Leçon n°10: Travaillez le non verbal.
Rappelez-vous toujours que dans un discours, d’après certaines études, les mots ne comptent que pour 7%, alors que l’intonation intervient pour 38% et la gestuelle pour 55% ! Tout ce qu'on vous demande , c'est d'apparaître convaincant et empathique!

Leçon bonus: Soyez convaincu que le ridicule ne tue pas plus que l'incohérence!

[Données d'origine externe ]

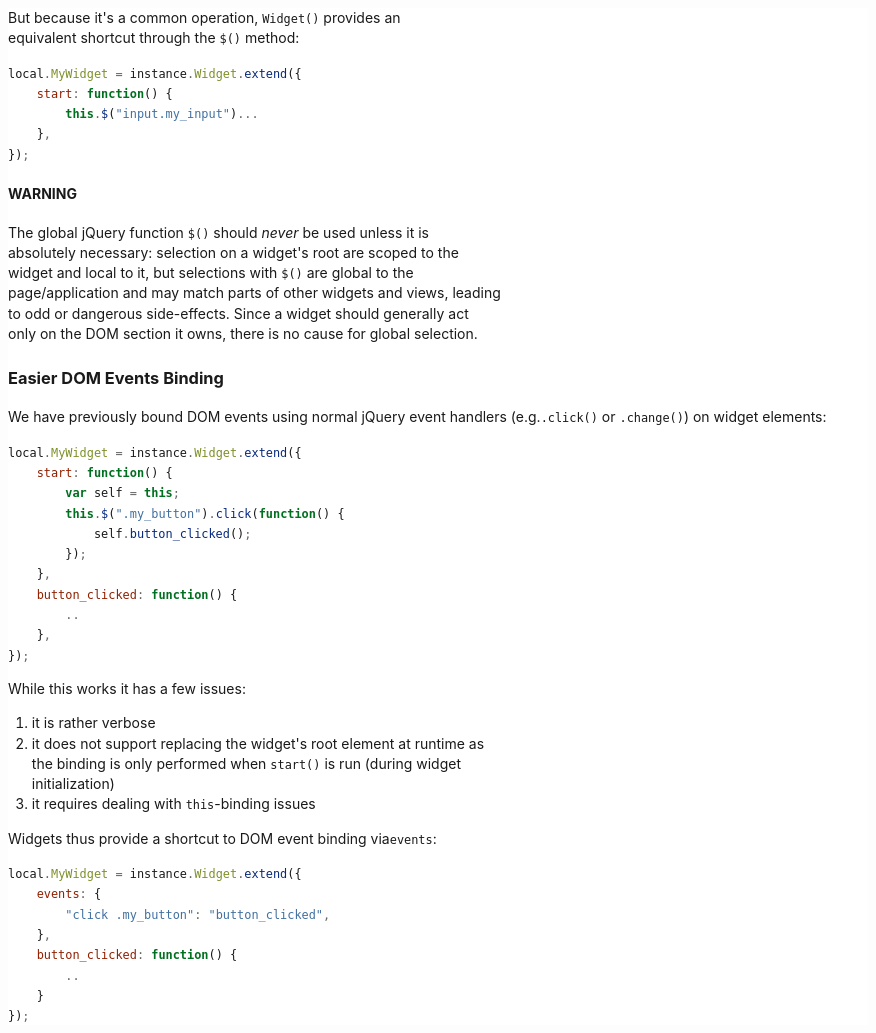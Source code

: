 But because it's a common operation, `Widget()` provides an\
equivalent shortcut through the `$()` method:

```javascript
local.MyWidget = instance.Widget.extend({
    start: function() {
        this.$("input.my_input")...
    },
});
```

#### WARNING

The global jQuery function `$()` should _never_ be used unless it is\
absolutely necessary: selection on a widget's root are scoped to the\
widget and local to it, but selections with `$()` are global to the\
page/application and may match parts of other widgets and views, leading\
to odd or dangerous side-effects. Since a widget should generally act\
only on the DOM section it owns, there is no cause for global selection.

### Easier DOM Events Binding

We have previously bound DOM events using normal jQuery event handlers (e.g.`.click()` or `.change()`) on widget elements:

```javascript
local.MyWidget = instance.Widget.extend({
    start: function() {
        var self = this;
        this.$(".my_button").click(function() {
            self.button_clicked();
        });
    },
    button_clicked: function() {
        ..
    },
});
```

While this works it has a few issues:

1. it is rather verbose
2. it does not support replacing the widget's root element at runtime as\
   the binding is only performed when `start()` is run (during widget\
   initialization)
3. it requires dealing with `this`-binding issues

Widgets thus provide a shortcut to DOM event binding via`events`:

```javascript
local.MyWidget = instance.Widget.extend({
    events: {
        "click .my_button": "button_clicked",
    },
    button_clicked: function() {
        ..
    }
});
```
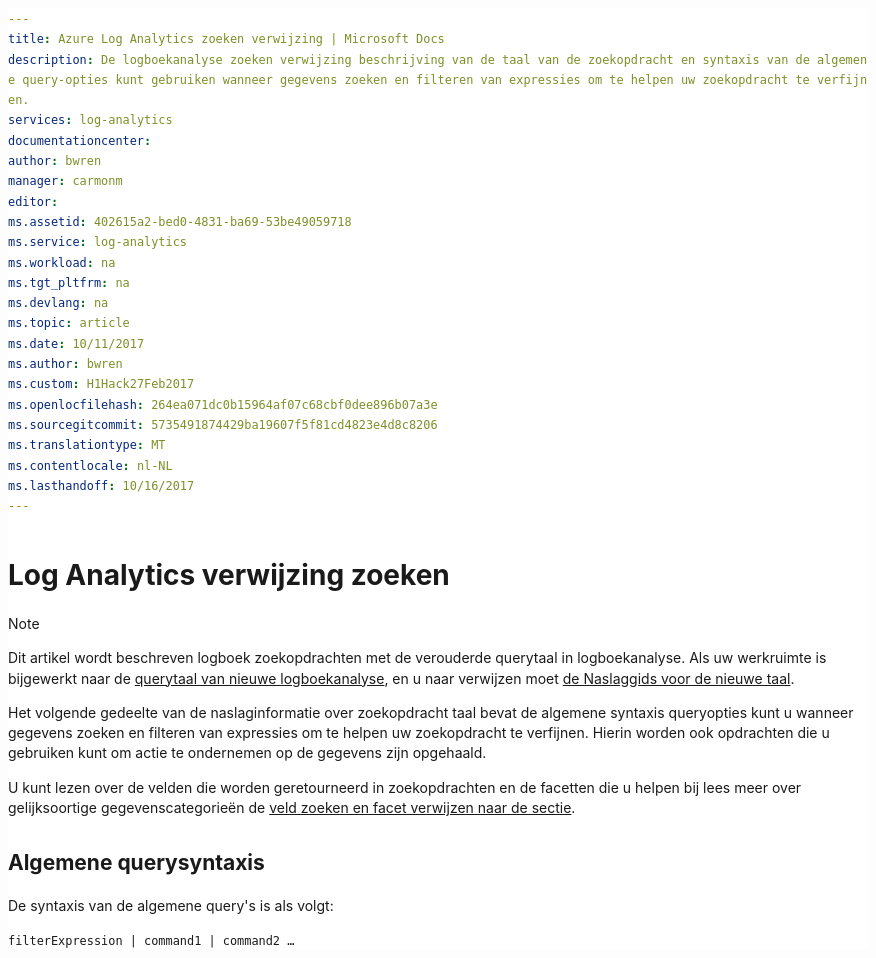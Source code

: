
 ```yaml
---
title: Azure Log Analytics zoeken verwijzing | Microsoft Docs
description: De logboekanalyse zoeken verwijzing beschrijving van de taal van de zoekopdracht en syntaxis van de algemene query-opties kunt gebruiken wanneer gegevens zoeken en filteren van expressies om te helpen uw zoekopdracht te verfijnen.
services: log-analytics
documentationcenter: 
author: bwren
manager: carmonm
editor: 
ms.assetid: 402615a2-bed0-4831-ba69-53be49059718
ms.service: log-analytics
ms.workload: na
ms.tgt_pltfrm: na
ms.devlang: na
ms.topic: article
ms.date: 10/11/2017
ms.author: bwren
ms.custom: H1Hack27Feb2017
ms.openlocfilehash: 264ea071dc0b15964af07c68cbf0dee896b07a3e
ms.sourcegitcommit: 5735491874429ba19607f5f81cd4823e4d8c8206
ms.translationtype: MT
ms.contentlocale: nl-NL
ms.lasthandoff: 10/16/2017
---
```

# <a name="log-analytics-search-reference"></a>Log Analytics verwijzing zoeken

>[!NOTE]
> Dit artikel wordt beschreven logboek zoekopdrachten met de verouderde querytaal in logboekanalyse.  Als uw werkruimte is bijgewerkt naar de [querytaal van nieuwe logboekanalyse](log-analytics-log-search-upgrade.md), en u naar verwijzen moet [de Naslaggids voor de nieuwe taal](https://go.microsoft.com/fwlink/?linkid=856079).

Het volgende gedeelte van de naslaginformatie over zoekopdracht taal bevat de algemene syntaxis queryopties kunt u wanneer gegevens zoeken en filteren van expressies om te helpen uw zoekopdracht te verfijnen. Hierin worden ook opdrachten die u gebruiken kunt om actie te ondernemen op de gegevens zijn opgehaald.

U kunt lezen over de velden die worden geretourneerd in zoekopdrachten en de facetten die u helpen bij lees meer over gelijksoortige gegevenscategorieën de [veld zoeken en facet verwijzen naar de sectie](#search-field-and-facet-reference).

## <a name="general-query-syntax"></a>Algemene querysyntaxis
De syntaxis van de algemene query's is als volgt:

```
filterExpression | command1 | command2 …
```
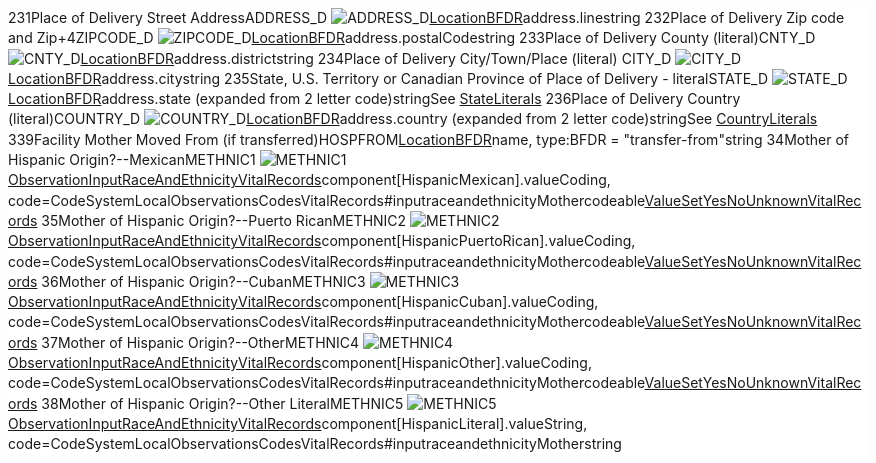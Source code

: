 <tr><td style='text-align: center;'>231</td><td>Place of Delivery Street Address</td><td>ADDRESS_D <img height='16' img src='usflag.png' alt='ADDRESS_D'/></td><td><a href='StructureDefinition-Location-bfdr.html'>LocationBFDR</a></td><td>address.line</td><td style='text-align: center;'>string</td><td></td></tr>
<tr><td style='text-align: center;'>232</td><td>Place of Delivery Zip code and Zip+4</td><td>ZIPCODE_D <img height='16' img src='usflag.png' alt='ZIPCODE_D'/></td><td><a href='StructureDefinition-Location-bfdr.html'>LocationBFDR</a></td><td>address.postalCode</td><td style='text-align: center;'>string</td><td></td></tr>
<tr><td style='text-align: center;'>233</td><td>Place of Delivery County (literal)</td><td>CNTY_D <img height='16' img src='usflag.png' alt='CNTY_D'/></td><td><a href='StructureDefinition-Location-bfdr.html'>LocationBFDR</a></td><td>address.district</td><td style='text-align: center;'>string</td><td></td></tr>
<tr><td style='text-align: center;'>234</td><td>Place of Delivery City/Town/Place (literal) </td><td>CITY_D <img height='16' img src='usflag.png' alt='CITY_D'/></td><td><a href='StructureDefinition-Location-bfdr.html'>LocationBFDR</a></td><td>address.city</td><td style='text-align: center;'>string</td><td></td></tr>
<tr><td style='text-align: center;'>235</td><td>State, U.S. Territory or Canadian Province of Place of Delivery - literal</td><td>STATE_D <img height='16' img src='usflag.png' alt='STATE_D'/></td><td><a href='StructureDefinition-Location-bfdr.html'>LocationBFDR</a></td><td>address.state (expanded from 2 letter code)</td><td style='text-align: center;'>string</td><td>See <a href='{{site.data.fhir.ver.hl7fhirusvrcommonlibrary}}/usage.html#state-literals'>StateLiterals</a></td></tr>
<tr><td style='text-align: center;'>236</td><td>Place of Delivery Country (literal)</td><td>COUNTRY_D <img height='16' img src='usflag.png' alt='COUNTRY_D'/></td><td><a href='StructureDefinition-Location-bfdr.html'>LocationBFDR</a></td><td>address.country (expanded from 2 letter code)</td><td style='text-align: center;'>string</td><td>See <a href='{{site.data.fhir.ver.hl7fhirusvrcommonlibrary}}/usage.html#country-literals'>CountryLiterals</a></td></tr>
<tr><td style='text-align: center;'>339</td><td>Facility Mother Moved From (if transferred)</td><td>HOSPFROM</td><td><a href='StructureDefinition-Location-bfdr.html'>LocationBFDR</a></td><td>name, type:BFDR = "transfer-from"</td><td style='text-align: center;'>string</td><td></td></tr>
<tr><td style='text-align: center;'>34</td><td>Mother of Hispanic Origin?--Mexican</td><td>METHNIC1 <img height='16' img src='usflag.png' alt='METHNIC1'/></td><td><a href='{{site.data.fhir.ver.hl7fhirusvrcommonlibrary}}/StructureDefinition-input-race-and-ethnicity-vr.html'>ObservationInputRaceAndEthnicityVitalRecords</a></td><td>component[HispanicMexican].valueCoding, <br />code=CodeSystemLocalObservationsCodesVitalRecords#inputraceandethnicityMother</td><td style='text-align: center;'>codeable</td><td><a href='{{site.data.fhir.ver.hl7fhirusvrcommonlibrary}}/ValueSet-ValueSet-yes-no-unknown-vr.html'>ValueSetYesNoUnknownVitalRecords</a></td></tr>
<tr><td style='text-align: center;'>35</td><td>Mother of Hispanic Origin?--Puerto Rican</td><td>METHNIC2 <img height='16' img src='usflag.png' alt='METHNIC2'/></td><td><a href='{{site.data.fhir.ver.hl7fhirusvrcommonlibrary}}/StructureDefinition-input-race-and-ethnicity-vr.html'>ObservationInputRaceAndEthnicityVitalRecords</a></td><td>component[HispanicPuertoRican].valueCoding, <br />code=CodeSystemLocalObservationsCodesVitalRecords#inputraceandethnicityMother</td><td style='text-align: center;'>codeable</td><td><a href='{{site.data.fhir.ver.hl7fhirusvrcommonlibrary}}/ValueSet-ValueSet-yes-no-unknown-vr.html'>ValueSetYesNoUnknownVitalRecords</a></td></tr>
<tr><td style='text-align: center;'>36</td><td>Mother of Hispanic Origin?--Cuban</td><td>METHNIC3 <img height='16' img src='usflag.png' alt='METHNIC3'/></td><td><a href='{{site.data.fhir.ver.hl7fhirusvrcommonlibrary}}/StructureDefinition-input-race-and-ethnicity-vr.html'>ObservationInputRaceAndEthnicityVitalRecords</a></td><td>component[HispanicCuban].valueCoding, <br />code=CodeSystemLocalObservationsCodesVitalRecords#inputraceandethnicityMother</td><td style='text-align: center;'>codeable</td><td><a href='{{site.data.fhir.ver.hl7fhirusvrcommonlibrary}}/ValueSet-ValueSet-yes-no-unknown-vr.html'>ValueSetYesNoUnknownVitalRecords</a></td></tr>
<tr><td style='text-align: center;'>37</td><td>Mother of Hispanic Origin?--Other</td><td>METHNIC4 <img height='16' img src='usflag.png' alt='METHNIC4'/></td><td><a href='{{site.data.fhir.ver.hl7fhirusvrcommonlibrary}}/StructureDefinition-input-race-and-ethnicity-vr.html'>ObservationInputRaceAndEthnicityVitalRecords</a></td><td>component[HispanicOther].valueCoding, <br />code=CodeSystemLocalObservationsCodesVitalRecords#inputraceandethnicityMother</td><td style='text-align: center;'>codeable</td><td><a href='{{site.data.fhir.ver.hl7fhirusvrcommonlibrary}}/ValueSet-ValueSet-yes-no-unknown-vr.html'>ValueSetYesNoUnknownVitalRecords</a></td></tr>
<tr><td style='text-align: center;'>38</td><td>Mother of Hispanic Origin?--Other Literal</td><td>METHNIC5 <img height='16' img src='usflag.png' alt='METHNIC5'/></td><td><a href='{{site.data.fhir.ver.hl7fhirusvrcommonlibrary}}/StructureDefinition-input-race-and-ethnicity-vr.html'>ObservationInputRaceAndEthnicityVitalRecords</a></td><td>component[HispanicLiteral].valueString, <br />code=CodeSystemLocalObservationsCodesVitalRecords#inputraceandethnicityMother</td><td style='text-align: center;'>string</td><td></td></tr>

(1) témoignage d'un député-bourgmestre: "j'ai conservé une certaine activité dans les assurances, tu n'imagines ce que ça rapporte comme voix!"
(2) témoignage d'un bourgmestre: "le Cabaret wallon, ça te fait cinq passages sur la télé locale!"
(3) Post-scriptum (rédigé le 15.11.08, après avoir vu le JT de No Télé): pour témoigner de votre amour des gens, vous pouvez, par exemple, publier votre autobiographie (on n'est jamais si bien servi que par soi-même) sous le titre, par exemple, de "Le goût des gens".

1 commentaire:

Anonyme a dit…

Je crois que le conseil qui a le plus d'importance, c'est en effet "les gens". A n'importe quelle question, le nucléaire, l'Irak, les changements climatiques, le club de rugby de Carcassonne, le vaccin contre la fatigue, Mac Cain ou Obama, le dopage au Tour de France, le voile à l'école, l'opération 11 11 11, les résultats de l'enquête PISA, les chiffres du chômage, c'est cela qu'il faut répondre : "moi, ce qui m'intéresse avant tout, c'est les gens !"
Avec un peu d'outrecuidance, on peut rajouter qu'on est le seul à s'y intéresser. Ca aussi, ça marche.

Par ailleurs, à quoi reconnaît-on un politicien efficace dans une kermesse aux boudins ou une remise de coupe ? C'est le seul qui regarde le photographe du journal local avec un sourire pepsodent. Alors que ses interlocuteurs - les gens, en réalité - tentent en vain de lui expliquer quelque chose.